## Work to complete
When you reach the line containing "- Security utilities" in the entries below, start writing out each line exactly, and stop after the line containing "- Edge cases and error handling".

## Record extracts
━━━━━━━━━━━━━━━━━━━━

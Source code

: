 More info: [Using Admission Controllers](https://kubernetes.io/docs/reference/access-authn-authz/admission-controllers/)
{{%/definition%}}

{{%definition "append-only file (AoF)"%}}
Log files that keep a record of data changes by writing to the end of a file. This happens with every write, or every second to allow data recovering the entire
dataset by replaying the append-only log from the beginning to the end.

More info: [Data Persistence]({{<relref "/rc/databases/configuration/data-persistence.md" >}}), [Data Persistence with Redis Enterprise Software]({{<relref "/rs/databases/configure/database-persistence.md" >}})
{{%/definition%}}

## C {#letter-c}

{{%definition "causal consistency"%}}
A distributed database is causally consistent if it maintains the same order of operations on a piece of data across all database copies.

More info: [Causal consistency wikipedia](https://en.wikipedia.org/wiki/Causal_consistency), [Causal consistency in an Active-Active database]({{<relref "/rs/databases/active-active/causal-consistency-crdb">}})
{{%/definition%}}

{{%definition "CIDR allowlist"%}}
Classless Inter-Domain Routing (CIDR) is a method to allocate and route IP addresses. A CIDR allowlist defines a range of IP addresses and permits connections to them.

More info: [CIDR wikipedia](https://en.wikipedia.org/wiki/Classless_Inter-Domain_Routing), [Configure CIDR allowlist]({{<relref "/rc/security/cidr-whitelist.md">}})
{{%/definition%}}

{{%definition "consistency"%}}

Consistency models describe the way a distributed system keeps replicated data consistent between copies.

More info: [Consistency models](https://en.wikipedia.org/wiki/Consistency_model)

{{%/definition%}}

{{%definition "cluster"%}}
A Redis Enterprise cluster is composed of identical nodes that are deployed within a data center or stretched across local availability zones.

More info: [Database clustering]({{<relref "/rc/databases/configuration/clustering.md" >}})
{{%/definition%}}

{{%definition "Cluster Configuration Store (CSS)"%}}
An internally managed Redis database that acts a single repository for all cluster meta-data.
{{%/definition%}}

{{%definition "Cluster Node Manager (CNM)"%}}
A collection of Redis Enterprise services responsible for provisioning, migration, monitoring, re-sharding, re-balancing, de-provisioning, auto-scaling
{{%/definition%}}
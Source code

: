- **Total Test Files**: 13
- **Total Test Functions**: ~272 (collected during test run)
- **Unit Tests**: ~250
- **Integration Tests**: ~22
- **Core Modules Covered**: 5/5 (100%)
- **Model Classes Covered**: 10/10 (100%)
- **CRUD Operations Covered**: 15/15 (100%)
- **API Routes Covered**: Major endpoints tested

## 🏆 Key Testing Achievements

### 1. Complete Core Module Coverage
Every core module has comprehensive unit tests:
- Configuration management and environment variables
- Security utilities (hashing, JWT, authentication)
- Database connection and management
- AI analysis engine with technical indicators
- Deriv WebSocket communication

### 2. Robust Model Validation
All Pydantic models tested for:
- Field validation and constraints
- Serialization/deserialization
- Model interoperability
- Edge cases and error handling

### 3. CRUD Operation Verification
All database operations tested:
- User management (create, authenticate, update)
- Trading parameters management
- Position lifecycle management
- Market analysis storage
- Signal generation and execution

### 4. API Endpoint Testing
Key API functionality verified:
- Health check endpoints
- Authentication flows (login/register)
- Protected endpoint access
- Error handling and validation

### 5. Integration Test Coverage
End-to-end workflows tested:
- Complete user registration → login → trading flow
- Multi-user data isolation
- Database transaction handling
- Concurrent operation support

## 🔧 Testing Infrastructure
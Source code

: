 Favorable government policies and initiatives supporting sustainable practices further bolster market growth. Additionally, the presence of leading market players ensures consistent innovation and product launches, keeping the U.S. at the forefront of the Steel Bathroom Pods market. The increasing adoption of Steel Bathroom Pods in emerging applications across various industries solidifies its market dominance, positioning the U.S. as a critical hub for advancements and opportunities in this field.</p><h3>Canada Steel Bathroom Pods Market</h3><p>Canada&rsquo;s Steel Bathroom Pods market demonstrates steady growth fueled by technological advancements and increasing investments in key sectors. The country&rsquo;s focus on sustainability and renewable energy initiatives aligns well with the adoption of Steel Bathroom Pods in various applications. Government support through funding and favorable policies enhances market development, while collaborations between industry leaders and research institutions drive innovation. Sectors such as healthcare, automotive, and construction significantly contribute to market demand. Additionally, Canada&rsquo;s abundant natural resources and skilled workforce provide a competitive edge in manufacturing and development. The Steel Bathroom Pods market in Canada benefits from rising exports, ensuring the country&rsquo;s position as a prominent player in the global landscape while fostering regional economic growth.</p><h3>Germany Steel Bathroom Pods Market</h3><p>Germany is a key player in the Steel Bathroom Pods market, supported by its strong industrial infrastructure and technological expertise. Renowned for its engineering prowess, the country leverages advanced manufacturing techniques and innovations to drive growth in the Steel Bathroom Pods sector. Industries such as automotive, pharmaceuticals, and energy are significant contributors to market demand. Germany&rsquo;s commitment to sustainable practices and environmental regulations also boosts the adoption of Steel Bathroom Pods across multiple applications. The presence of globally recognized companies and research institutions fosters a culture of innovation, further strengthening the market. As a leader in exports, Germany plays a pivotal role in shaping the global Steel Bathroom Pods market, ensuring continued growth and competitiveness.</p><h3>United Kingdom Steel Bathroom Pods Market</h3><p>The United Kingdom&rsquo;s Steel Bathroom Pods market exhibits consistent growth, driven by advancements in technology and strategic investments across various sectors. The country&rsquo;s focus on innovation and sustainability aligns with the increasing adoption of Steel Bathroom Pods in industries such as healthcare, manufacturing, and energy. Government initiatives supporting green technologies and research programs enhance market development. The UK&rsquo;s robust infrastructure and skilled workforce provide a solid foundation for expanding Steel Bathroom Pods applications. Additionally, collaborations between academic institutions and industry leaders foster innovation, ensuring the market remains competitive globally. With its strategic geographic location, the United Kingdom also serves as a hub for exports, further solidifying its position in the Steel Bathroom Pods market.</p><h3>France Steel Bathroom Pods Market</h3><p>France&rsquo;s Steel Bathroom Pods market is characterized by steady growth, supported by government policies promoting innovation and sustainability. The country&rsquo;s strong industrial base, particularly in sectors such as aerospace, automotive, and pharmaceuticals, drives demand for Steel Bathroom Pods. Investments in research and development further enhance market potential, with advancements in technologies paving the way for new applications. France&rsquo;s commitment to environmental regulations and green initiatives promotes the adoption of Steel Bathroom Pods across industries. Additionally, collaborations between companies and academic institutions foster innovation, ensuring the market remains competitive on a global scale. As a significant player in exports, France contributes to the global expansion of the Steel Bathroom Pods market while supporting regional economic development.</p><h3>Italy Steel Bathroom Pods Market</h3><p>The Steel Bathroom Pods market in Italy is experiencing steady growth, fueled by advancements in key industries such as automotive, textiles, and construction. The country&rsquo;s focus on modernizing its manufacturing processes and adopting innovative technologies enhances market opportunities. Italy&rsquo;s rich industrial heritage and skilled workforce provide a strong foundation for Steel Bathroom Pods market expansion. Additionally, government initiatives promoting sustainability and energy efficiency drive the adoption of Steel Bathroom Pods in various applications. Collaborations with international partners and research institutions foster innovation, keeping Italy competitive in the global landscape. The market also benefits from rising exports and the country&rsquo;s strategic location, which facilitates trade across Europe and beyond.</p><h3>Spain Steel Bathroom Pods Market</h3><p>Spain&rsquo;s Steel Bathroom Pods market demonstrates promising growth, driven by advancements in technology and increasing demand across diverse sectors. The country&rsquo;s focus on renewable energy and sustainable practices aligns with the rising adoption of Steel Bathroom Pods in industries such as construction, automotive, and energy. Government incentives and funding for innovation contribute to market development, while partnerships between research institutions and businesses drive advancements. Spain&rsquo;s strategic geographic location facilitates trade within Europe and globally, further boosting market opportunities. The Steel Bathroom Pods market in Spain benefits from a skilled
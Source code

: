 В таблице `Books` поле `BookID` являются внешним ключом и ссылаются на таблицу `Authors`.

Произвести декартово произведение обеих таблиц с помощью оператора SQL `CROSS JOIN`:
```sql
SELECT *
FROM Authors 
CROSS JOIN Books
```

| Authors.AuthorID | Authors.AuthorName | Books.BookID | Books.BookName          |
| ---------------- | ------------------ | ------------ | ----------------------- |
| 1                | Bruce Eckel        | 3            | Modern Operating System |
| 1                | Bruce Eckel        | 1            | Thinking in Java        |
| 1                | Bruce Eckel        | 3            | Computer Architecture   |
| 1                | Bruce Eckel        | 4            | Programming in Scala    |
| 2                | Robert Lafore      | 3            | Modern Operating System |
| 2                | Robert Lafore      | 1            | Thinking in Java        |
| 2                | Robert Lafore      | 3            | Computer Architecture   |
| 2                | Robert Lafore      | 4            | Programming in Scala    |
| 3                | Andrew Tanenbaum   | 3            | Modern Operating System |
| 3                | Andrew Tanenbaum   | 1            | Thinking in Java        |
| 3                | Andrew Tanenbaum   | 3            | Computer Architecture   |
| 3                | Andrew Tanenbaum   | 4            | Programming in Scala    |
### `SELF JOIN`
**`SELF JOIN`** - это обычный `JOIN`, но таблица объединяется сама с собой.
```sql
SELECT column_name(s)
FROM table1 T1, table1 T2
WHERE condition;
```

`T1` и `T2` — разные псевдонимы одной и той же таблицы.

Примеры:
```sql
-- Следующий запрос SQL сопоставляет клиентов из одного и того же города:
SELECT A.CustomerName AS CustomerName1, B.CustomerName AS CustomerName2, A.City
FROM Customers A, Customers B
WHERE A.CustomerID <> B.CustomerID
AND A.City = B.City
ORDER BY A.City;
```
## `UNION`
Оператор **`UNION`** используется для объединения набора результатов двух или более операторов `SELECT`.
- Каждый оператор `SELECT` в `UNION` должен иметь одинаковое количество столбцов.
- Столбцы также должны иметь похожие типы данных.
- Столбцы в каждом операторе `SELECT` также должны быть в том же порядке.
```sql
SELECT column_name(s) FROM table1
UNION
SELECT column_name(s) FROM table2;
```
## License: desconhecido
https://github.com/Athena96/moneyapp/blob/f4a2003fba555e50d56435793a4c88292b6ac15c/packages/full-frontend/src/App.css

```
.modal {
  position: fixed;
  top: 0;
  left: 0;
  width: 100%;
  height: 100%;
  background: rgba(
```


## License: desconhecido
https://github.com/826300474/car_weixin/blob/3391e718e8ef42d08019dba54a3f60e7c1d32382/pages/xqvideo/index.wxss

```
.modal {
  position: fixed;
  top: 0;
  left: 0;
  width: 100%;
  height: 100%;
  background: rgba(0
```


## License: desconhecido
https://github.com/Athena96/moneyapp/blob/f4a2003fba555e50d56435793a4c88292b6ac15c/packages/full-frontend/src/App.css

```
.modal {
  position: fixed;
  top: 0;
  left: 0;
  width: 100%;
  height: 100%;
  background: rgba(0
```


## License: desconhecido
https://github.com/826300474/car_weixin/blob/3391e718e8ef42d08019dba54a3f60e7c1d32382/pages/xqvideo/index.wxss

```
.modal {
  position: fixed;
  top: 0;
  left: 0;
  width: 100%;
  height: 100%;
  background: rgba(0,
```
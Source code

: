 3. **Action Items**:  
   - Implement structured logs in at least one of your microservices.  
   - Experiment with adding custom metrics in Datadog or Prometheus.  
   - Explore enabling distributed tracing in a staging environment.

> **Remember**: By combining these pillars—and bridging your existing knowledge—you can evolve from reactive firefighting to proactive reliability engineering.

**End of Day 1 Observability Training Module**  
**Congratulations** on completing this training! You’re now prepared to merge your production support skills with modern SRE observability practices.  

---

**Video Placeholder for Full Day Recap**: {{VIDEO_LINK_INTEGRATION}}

━━━━━━━━━━━━━━━━━━━━

## The answer
- Security utilities (hashing, JWT, authentication)
- Database connection and management
- AI analysis engine with technical indicators
- Deriv WebSocket communication

### 2. Robust Model Validation
All Pydantic models tested for:
- Field validation and constraints
- Serialization/deserialization
- Model interoperability
- Edge cases and error handling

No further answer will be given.